### WHAT THE EXERCISE ASKS
Please copy all of the data that follows exactly, leaving any pictures out.

### MATERIAL SHOWN
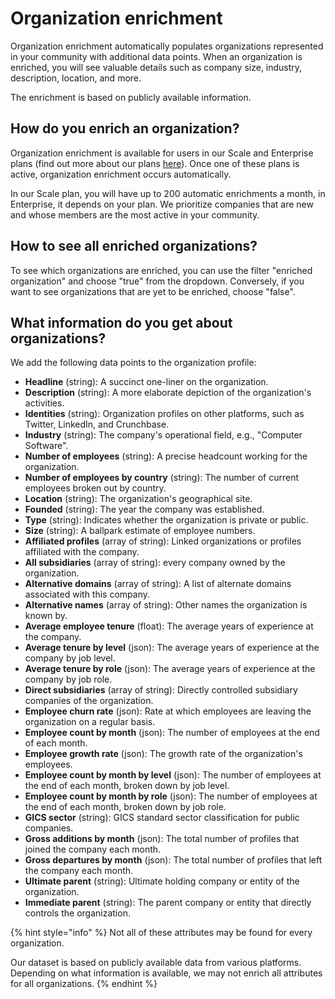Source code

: # Organization enrichment

Organization enrichment automatically populates organizations represented in your community with additional data points. When an organization is enriched, you will see valuable details such as company size, industry, description, location, and more.

The enrichment is based on publicly available information.

## How do you enrich an organization?

Organization enrichment is available for users in our Scale and Enterprise plans (find out more about our plans [here](https://www.crowd.dev/pricing)). Once one of these plans is active, organization enrichment occurs automatically.

In our Scale plan, you will have up to 200 automatic enrichments a month, in Enterprise, it depends on your plan. We prioritize companies that are new and whose members are the most active in your community.

## How to see all enriched organizations?

To see which organizations are enriched, you can use the filter "enriched organization" and choose "true" from the dropdown. Conversely, if you want to see organizations that are yet to be enriched, choose "false".

## What information do you get about organizations?

We add the following data points to the organization profile:

* **Headline** (string): A succinct one-liner on the organization.
* **Description** (string): A more elaborate depiction of the organization's activities.
* **Identities** (string): Organization profiles on other platforms, such as Twitter, LinkedIn, and Crunchbase.
* **Industry** (string): The company's operational field, e.g., "Computer Software".
* **Number of employees** (string): A precise headcount working for the organization.
* **Number of employees by country** (string): The number of current employees broken out by country.
* **Location** (string): The organization's geographical site.
* **Founded** (string): The year the company was established.
* **Type** (string): Indicates whether the organization is private or public.
* **Size** (string): A ballpark estimate of employee numbers.
* **Affiliated profiles** (array of string): Linked organizations or profiles affiliated with the company.
* **All subsidiaries** (array of string): every company owned by the organization.
* **Alternative domains** (array of string): A list of alternate domains associated with this company.
* **Alternative names** (array of string): Other names the organization is known by.
* **Average employee tenure** (float): The average years of experience at the company.
* **Average tenure by level** (json): The average years of experience at the company by job level.
* **Average tenure by role** (json): The average years of experience at the company by job role.
* **Direct subsidiaries** (array of string): Directly controlled subsidiary companies of the organization.
* **Employee churn rate** (json): Rate at which employees are leaving the organization on a regular basis.
* **Employee count by month** (json): The number of employees at the end of each month.
* **Employee growth rate** (json): The growth rate of the organization's employees.
* **Employee count by month by level** (json): The number of employees at the end of each month, broken down by job level.
* **Employee count by month by role** (json): The number of employees at the end of each month, broken down by job role.
* **GICS sector** (string): GICS standard sector classification for public companies.
* **Gross additions by month** (json): The total number of profiles that joined the company each month.
* **Gross departures by month** (json): The total number of profiles that left the company each month.
* **Ultimate parent** (string): Ultimate holding company or entity of the organization.
* **Immediate parent** (string): The parent company or entity that directly controls the organization.

{% hint style="info" %}
Not all of these attributes may be found for every organization.

Our dataset is based on publicly available data from various platforms. Depending on what information is available, we may not enrich all attributes for all organizations.
{% endhint %}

### TASK RESULT
Source code

: # Organization enrichment

Organization enrichment automatically populates organizations represented in your community with additional data points. When an organization is enriched, you will see valuable details such as company size, industry, description, location, and more.

The enrichment is based on publicly available information.

## How do you enrich an organization?

Organization enrichment is available for users in our Scale and Enterprise plans (find out more about our plans [here](https://www.crowd.dev/pricing)). Once one of these plans is active, organization enrichment occurs automatically.

In our Scale plan, you will have up to 200 automatic enrichments a month, in Enterprise, it depends on your plan. We prioritize companies that are new and whose members are the most active in your community.

## How to see all enriched organizations?

To see which organizations are enriched, you can use the filter "enriched organization" and choose "true" from the dropdown. Conversely, if you want to see organizations that are yet to be enriched, choose "false".

## What information do you get about organizations?

We add the following data points to the organization profile:

* **Headline** (string): A succinct one-liner on the organization.
* **Description** (string): A more elaborate depiction of the organization's activities.
* **Identities** (string): Organization profiles on other platforms, such as Twitter, LinkedIn, and Crunchbase.
* **Industry** (string): The company's operational field, e.g., "Computer Software".
* **Number of employees** (string): A precise headcount working for the organization.
* **Number of employees by country** (string): The number of current employees broken out by country.
* **Location** (string): The organization's geographical site.
* **Founded** (string): The year the company was established.
* **Type** (string): Indicates whether the organization is private or public.
* **Size** (string): A ballpark estimate of employee numbers.
* **Affiliated profiles** (array of string): Linked organizations or profiles affiliated with the company.
* **All subsidiaries** (array of string): every company owned by the organization.
* **Alternative domains** (array of string): A list of alternate domains associated with this company.
* **Alternative names** (array of string): Other names the organization is known by.
* **Average employee tenure** (float): The average years of experience at the company.
* **Average tenure by level** (json): The average years of experience at the company by job level.
* **Average tenure by role** (json): The average years of experience at the company by job role.
* **Direct subsidiaries** (array of string): Directly controlled subsidiary companies of the organization.
* **Employee churn rate** (json): Rate at which employees are leaving the organization on a regular basis.
* **Employee count by month** (json): The number of employees at the end of each month.
* **Employee growth rate** (json): The growth rate of the organization's employees.
* **Employee count by month by level** (json): The number of employees at the end of each month, broken down by job level.
* **Employee count by month by role** (json): The number of employees at the end of each month, broken down by job role.
* **GICS sector** (string): GICS standard sector classification for public companies.
* **Gross additions by month** (json): The total number of profiles that joined the company each month.
* **Gross departures by month** (json): The total number of profiles that left the company each month.
* **Ultimate parent** (string): Ultimate holding company or entity of the organization.
* **Immediate parent** (string): The parent company or entity that directly controls the organization.

{% hint style="info" %}
Not all of these attributes may be found for every organization.

Our dataset is based on publicly available data from various platforms. Depending on what information is available, we may not enrich all attributes for all organizations.
{% endhint %}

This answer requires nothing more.